- [What to do] A complete, exact copy of the records is needed here.

** Opening Provided data block **

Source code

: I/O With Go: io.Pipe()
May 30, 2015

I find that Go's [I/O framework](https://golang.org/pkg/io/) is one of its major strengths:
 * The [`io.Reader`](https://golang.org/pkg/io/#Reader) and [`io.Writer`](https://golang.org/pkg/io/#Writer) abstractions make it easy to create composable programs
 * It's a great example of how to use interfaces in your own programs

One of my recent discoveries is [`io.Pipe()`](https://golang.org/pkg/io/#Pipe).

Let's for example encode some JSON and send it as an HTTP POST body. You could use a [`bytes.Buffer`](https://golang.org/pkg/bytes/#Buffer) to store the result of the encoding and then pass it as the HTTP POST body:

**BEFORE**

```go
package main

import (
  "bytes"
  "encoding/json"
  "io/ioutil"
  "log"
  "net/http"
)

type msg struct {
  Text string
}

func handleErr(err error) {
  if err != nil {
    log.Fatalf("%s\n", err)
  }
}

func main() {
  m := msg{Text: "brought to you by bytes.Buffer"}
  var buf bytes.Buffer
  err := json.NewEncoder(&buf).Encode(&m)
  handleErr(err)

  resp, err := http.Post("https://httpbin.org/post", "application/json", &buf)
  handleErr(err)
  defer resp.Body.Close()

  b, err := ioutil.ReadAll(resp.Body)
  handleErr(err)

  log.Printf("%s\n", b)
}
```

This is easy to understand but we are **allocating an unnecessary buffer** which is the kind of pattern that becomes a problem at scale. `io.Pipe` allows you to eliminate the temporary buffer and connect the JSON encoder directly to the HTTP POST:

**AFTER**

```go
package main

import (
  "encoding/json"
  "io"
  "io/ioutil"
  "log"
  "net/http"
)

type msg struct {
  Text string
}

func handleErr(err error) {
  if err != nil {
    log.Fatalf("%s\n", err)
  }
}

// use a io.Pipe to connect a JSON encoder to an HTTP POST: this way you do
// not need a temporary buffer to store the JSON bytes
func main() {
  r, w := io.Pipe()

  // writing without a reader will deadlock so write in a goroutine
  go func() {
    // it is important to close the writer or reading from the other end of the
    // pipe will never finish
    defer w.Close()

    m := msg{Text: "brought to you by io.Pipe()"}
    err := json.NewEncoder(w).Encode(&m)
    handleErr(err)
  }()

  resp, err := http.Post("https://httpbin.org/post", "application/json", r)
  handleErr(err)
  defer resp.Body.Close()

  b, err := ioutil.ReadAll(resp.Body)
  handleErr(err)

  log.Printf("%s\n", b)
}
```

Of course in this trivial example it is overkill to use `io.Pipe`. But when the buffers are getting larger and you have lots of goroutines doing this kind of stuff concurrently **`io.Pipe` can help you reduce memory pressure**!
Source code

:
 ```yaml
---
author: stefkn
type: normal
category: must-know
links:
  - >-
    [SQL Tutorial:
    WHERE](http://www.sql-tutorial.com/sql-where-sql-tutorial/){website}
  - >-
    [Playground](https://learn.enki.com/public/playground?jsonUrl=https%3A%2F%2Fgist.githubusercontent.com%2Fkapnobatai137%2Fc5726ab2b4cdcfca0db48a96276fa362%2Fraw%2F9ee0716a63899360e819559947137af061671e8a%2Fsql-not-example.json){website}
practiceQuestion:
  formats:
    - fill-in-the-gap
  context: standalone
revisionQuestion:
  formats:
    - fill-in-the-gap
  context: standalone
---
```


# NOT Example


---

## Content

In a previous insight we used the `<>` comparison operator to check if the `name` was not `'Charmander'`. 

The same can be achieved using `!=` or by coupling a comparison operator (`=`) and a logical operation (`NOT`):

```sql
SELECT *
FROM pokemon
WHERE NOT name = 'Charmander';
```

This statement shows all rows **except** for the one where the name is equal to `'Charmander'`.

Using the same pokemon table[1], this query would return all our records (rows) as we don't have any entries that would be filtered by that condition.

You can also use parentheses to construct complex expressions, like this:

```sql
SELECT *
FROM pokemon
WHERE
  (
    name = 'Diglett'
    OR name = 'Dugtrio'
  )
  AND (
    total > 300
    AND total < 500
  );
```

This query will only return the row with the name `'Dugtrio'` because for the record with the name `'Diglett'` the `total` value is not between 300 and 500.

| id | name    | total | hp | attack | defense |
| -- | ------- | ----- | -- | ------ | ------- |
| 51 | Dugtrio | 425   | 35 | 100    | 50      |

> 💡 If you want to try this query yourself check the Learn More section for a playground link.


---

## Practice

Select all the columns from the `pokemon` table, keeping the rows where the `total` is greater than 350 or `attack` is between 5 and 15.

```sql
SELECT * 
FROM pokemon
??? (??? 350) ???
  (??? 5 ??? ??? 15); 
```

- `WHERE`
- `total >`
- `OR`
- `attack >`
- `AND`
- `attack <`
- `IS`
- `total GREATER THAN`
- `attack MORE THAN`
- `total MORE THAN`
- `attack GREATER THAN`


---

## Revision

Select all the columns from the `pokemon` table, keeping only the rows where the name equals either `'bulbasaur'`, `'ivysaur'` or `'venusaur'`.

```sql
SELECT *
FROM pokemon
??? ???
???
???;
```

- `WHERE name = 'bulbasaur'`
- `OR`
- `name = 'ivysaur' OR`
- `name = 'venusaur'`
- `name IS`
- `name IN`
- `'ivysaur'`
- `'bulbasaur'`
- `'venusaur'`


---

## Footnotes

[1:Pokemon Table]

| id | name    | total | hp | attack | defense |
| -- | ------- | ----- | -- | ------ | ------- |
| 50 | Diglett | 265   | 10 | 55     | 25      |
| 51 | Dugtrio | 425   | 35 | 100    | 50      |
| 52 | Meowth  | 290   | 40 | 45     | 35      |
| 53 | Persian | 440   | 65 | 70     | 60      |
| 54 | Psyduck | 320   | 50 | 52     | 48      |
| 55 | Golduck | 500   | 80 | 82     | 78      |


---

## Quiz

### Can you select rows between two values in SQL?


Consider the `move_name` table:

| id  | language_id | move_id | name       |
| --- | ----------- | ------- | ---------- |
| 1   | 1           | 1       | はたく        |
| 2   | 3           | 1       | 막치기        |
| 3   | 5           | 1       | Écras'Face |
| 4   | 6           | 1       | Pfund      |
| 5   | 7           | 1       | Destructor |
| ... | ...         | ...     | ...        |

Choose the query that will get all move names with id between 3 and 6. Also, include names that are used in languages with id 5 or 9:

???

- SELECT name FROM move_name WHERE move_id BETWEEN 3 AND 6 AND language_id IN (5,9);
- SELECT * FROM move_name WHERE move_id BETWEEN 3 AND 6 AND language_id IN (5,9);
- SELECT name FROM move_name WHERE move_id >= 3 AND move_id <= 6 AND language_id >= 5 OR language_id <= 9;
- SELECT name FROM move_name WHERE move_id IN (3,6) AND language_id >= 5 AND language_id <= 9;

** Closing Provided data block **

- [Solution to this problem]
Source code

: I/O With Go: io.Pipe()
May 30, 2015

I find that Go's [I/O framework](https://golang.org/pkg/io/) is one of its major strengths:
 * The [`io.Reader`](https://golang.org/pkg/io/#Reader) and [`io.Writer`](https://golang.org/pkg/io/#Writer) abstractions make it easy to create composable programs
 * It's a great example of how to use interfaces in your own programs

One of my recent discoveries is [`io.Pipe()`](https://golang.org/pkg/io/#Pipe).

Let's for example encode some JSON and send it as an HTTP POST body. You could use a [`bytes.Buffer`](https://golang.org/pkg/bytes/#Buffer) to store the result of the encoding and then pass it as the HTTP POST body:

**BEFORE**

```go
package main

import (
  "bytes"
  "encoding/json"
  "io/ioutil"
  "log"
  "net/http"
)

type msg struct {
  Text string
}

func handleErr(err error) {
  if err != nil {
    log.Fatalf("%s\n", err)
  }
}

func main() {
  m := msg{Text: "brought to you by bytes.Buffer"}
  var buf bytes.Buffer
  err := json.NewEncoder(&buf).Encode(&m)
  handleErr(err)

  resp, err := http.Post("https://httpbin.org/post", "application/json", &buf)
  handleErr(err)
  defer resp.Body.Close()

  b, err := ioutil.ReadAll(resp.Body)
  handleErr(err)

  log.Printf("%s\n", b)
}
```

This is easy to understand but we are **allocating an unnecessary buffer** which is the kind of pattern that becomes a problem at scale. `io.Pipe` allows you to eliminate the temporary buffer and connect the JSON encoder directly to the HTTP POST:

**AFTER**

```go
package main

import (
  "encoding/json"
  "io"
  "io/ioutil"
  "log"
  "net/http"
)

type msg struct {
  Text string
}

func handleErr(err error) {
  if err != nil {
    log.Fatalf("%s\n", err)
  }
}

// use a io.Pipe to connect a JSON encoder to an HTTP POST: this way you do
// not need a temporary buffer to store the JSON bytes
func main() {
  r, w := io.Pipe()

  // writing without a reader will deadlock so write in a goroutine
  go func() {
    // it is important to close the writer or reading from the other end of the
    // pipe will never finish
    defer w.Close()

    m := msg{Text: "brought to you by io.Pipe()"}
    err := json.NewEncoder(w).Encode(&m)
    handleErr(err)
  }()

  resp, err := http.Post("https://httpbin.org/post", "application/json", r)
  handleErr(err)
  defer resp.Body.Close()

  b, err := ioutil.ReadAll(resp.Body)
  handleErr(err)

  log.Printf("%s\n", b)
}
```

Of course in this trivial example it is overkill to use `io.Pipe`. But when the buffers are getting larger and you have lots of goroutines doing this kind of stuff concurrently **`io.Pipe` can help you reduce memory pressure**!
Source code

:
 ```yaml
---
author: stefkn
type: normal
category: must-know
links:
  - >-
    [SQL Tutorial:
    WHERE](http://www.sql-tutorial.com/sql-where-sql-tutorial/){website}
  - >-
    [Playground](https://learn.enki.com/public/playground?jsonUrl=https%3A%2F%2Fgist.githubusercontent.com%2Fkapnobatai137%2Fc5726ab2b4cdcfca0db48a96276fa362%2Fraw%2F9ee0716a63899360e819559947137af061671e8a%2Fsql-not-example.json){website}
practiceQuestion:
  formats:
    - fill-in-the-gap
  context: standalone
revisionQuestion:
  formats:
    - fill-in-the-gap
  context: standalone
---
```


# NOT Example


---

## Content

In a previous insight we used the `<>` comparison operator to check if the `name` was not `'Charmander'`. 

The same can be achieved using `!=` or by coupling a comparison operator (`=`) and a logical operation (`NOT`):

```sql
SELECT *
FROM pokemon
WHERE NOT name = 'Charmander';
```

This statement shows all rows **except** for the one where the name is equal to `'Charmander'`.

Using the same pokemon table[1], this query would return all our records (rows) as we don't have any entries that would be filtered by that condition.

You can also use parentheses to construct complex expressions, like this:

```sql
SELECT *
FROM pokemon
WHERE
  (
    name = 'Diglett'
    OR name = 'Dugtrio'
  )
  AND (
    total > 300
    AND total < 500
  );
```

This query will only return the row with the name `'Dugtrio'` because for the record with the name `'Diglett'` the `total` value is not between 300 and 500.

| id | name    | total | hp | attack | defense |
| -- | ------- | ----- | -- | ------ | ------- |
| 51 | Dugtrio | 425   | 35 | 100    | 50      |

> 💡 If you want to try this query yourself check the Learn More section for a playground link.


---

## Practice

Select all the columns from the `pokemon` table, keeping the rows where the `total` is greater than 350 or `attack` is between 5 and 15.

```sql
SELECT * 
FROM pokemon
??? (??? 350) ???
  (??? 5 ??? ??? 15); 
```

- `WHERE`
- `total >`
- `OR`
- `attack >`
- `AND`
- `attack <`
- `IS`
- `total GREATER THAN`
- `attack MORE THAN`
- `total MORE THAN`
- `attack GREATER THAN`


---

## Revision

Select all the columns from the `pokemon` table, keeping only the rows where the name equals either `'bulbasaur'`, `'ivysaur'` or `'venusaur'`.

```sql
SELECT *
FROM pokemon
??? ???
???
???;
```

- `WHERE name = 'bulbasaur'`
- `OR`
- `name = 'ivysaur' OR`
- `name = 'venusaur'`
- `name IS`
- `name IN`
- `'ivysaur'`
- `'bulbasaur'`
- `'venusaur'`


---

## Footnotes

[1:Pokemon Table]

| id | name    | total | hp | attack | defense |
| -- | ------- | ----- | -- | ------ | ------- |
| 50 | Diglett | 265   | 10 | 55     | 25      |
| 51 | Dugtrio | 425   | 35 | 100    | 50      |
| 52 | Meowth  | 290   | 40 | 45     | 35      |
| 53 | Persian | 440   | 65 | 70     | 60      |
| 54 | Psyduck | 320   | 50 | 52     | 48      |
| 55 | Golduck | 500   | 80 | 82     | 78      |


---

## Quiz

### Can you select rows between two values in SQL?


Consider the `move_name` table:

| id  | language_id | move_id | name       |
| --- | ----------- | ------- | ---------- |
| 1   | 1           | 1       | はたく        |
| 2   | 3           | 1       | 막치기        |
| 3   | 5           | 1       | Écras'Face |
| 4   | 6           | 1       | Pfund      |
| 5   | 7           | 1       | Destructor |
| ... | ...         | ...     | ...        |

Choose the query that will get all move names with id between 3 and 6. Also, include names that are used in languages with id 5 or 9:

???

- SELECT name FROM move_name WHERE move_id BETWEEN 3 AND 6 AND language_id IN (5,9);
- SELECT * FROM move_name WHERE move_id BETWEEN 3 AND 6 AND language_id IN (5,9);
- SELECT name FROM move_name WHERE move_id >= 3 AND move_id <= 6 AND language_id >= 5 OR language_id <= 9;
- SELECT name FROM move_name WHERE move_id IN (3,6) AND language_id >= 5 AND language_id <= 9;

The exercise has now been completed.